- **Task instructions**: Among the entries that follow, find every line with the word "rationalising" and list it.

════════

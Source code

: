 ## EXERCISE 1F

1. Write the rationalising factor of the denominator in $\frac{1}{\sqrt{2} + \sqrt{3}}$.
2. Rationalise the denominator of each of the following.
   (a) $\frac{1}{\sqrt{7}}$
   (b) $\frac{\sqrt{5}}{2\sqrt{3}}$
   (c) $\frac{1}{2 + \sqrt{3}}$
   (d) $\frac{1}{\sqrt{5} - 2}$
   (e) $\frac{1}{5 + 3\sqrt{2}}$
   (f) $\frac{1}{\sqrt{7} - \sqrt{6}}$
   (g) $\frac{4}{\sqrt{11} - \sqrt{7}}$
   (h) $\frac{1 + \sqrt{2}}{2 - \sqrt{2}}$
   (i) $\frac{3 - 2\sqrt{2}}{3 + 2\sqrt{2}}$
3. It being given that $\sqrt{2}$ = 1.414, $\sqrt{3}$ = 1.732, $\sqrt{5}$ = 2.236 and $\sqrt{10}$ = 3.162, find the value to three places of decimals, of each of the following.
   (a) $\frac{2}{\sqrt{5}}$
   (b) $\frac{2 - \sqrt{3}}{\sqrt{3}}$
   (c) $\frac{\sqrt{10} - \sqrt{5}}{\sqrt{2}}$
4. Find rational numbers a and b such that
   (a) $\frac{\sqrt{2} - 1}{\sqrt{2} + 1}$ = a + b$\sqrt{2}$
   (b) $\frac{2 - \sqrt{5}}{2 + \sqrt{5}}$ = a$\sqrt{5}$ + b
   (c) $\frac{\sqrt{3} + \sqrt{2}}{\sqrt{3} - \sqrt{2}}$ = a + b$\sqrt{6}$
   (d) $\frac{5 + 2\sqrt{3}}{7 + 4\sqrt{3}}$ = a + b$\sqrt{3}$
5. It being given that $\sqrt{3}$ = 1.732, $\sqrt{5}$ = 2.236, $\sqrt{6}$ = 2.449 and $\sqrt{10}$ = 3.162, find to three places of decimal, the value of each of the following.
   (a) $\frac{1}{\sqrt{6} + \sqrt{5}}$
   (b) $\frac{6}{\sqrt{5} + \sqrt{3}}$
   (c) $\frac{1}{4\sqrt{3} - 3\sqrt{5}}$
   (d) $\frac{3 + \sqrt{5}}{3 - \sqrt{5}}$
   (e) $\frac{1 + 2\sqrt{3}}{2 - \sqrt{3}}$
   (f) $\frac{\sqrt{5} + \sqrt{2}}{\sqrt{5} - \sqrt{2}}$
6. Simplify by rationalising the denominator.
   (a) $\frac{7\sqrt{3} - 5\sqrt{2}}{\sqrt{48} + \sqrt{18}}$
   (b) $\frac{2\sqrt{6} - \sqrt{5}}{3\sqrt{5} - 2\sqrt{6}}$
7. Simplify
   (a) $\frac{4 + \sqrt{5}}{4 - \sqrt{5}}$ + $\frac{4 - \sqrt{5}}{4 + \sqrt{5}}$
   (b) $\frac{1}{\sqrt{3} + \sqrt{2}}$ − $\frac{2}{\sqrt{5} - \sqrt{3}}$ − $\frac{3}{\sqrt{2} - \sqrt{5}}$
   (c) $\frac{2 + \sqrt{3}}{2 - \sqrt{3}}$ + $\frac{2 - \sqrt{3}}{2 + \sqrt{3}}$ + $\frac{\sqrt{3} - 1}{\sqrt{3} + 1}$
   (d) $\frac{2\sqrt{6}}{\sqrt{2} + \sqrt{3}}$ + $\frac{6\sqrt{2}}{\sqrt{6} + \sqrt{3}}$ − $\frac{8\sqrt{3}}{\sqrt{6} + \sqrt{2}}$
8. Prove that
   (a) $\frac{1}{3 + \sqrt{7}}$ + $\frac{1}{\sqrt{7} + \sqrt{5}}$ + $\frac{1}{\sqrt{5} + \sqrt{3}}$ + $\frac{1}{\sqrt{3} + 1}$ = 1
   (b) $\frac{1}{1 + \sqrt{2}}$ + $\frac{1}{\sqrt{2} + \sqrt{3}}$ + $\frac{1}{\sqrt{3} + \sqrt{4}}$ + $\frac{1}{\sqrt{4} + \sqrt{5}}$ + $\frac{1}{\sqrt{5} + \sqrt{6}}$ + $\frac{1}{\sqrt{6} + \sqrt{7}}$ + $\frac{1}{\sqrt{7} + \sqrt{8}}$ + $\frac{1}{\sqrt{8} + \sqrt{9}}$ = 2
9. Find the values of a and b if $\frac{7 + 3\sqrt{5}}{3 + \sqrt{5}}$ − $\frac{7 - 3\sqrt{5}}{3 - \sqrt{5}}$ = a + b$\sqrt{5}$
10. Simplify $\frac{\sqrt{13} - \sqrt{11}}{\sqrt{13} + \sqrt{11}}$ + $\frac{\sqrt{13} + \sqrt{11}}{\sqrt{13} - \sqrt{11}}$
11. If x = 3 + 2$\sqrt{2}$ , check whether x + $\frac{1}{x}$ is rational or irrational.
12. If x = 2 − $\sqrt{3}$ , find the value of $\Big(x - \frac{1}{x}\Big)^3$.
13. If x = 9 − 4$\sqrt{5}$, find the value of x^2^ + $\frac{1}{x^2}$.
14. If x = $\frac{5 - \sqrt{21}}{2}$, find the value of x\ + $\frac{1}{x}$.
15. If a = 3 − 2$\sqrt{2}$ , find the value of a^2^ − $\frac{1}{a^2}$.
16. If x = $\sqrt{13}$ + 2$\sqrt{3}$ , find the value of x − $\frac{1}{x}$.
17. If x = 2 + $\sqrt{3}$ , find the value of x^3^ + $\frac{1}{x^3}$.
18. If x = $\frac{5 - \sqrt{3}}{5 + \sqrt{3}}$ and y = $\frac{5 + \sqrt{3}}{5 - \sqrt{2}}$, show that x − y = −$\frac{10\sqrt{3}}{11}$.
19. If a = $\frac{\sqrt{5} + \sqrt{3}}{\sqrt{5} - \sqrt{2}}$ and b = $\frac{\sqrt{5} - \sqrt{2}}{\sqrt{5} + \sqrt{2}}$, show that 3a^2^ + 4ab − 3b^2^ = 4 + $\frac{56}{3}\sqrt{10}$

════════

- **Solution to this task**:
1. Write the rationalising factor of the denominator in $\frac{1}{\sqrt{2} + \sqrt{3}}$.
6. Simplify by rationalising the denominator.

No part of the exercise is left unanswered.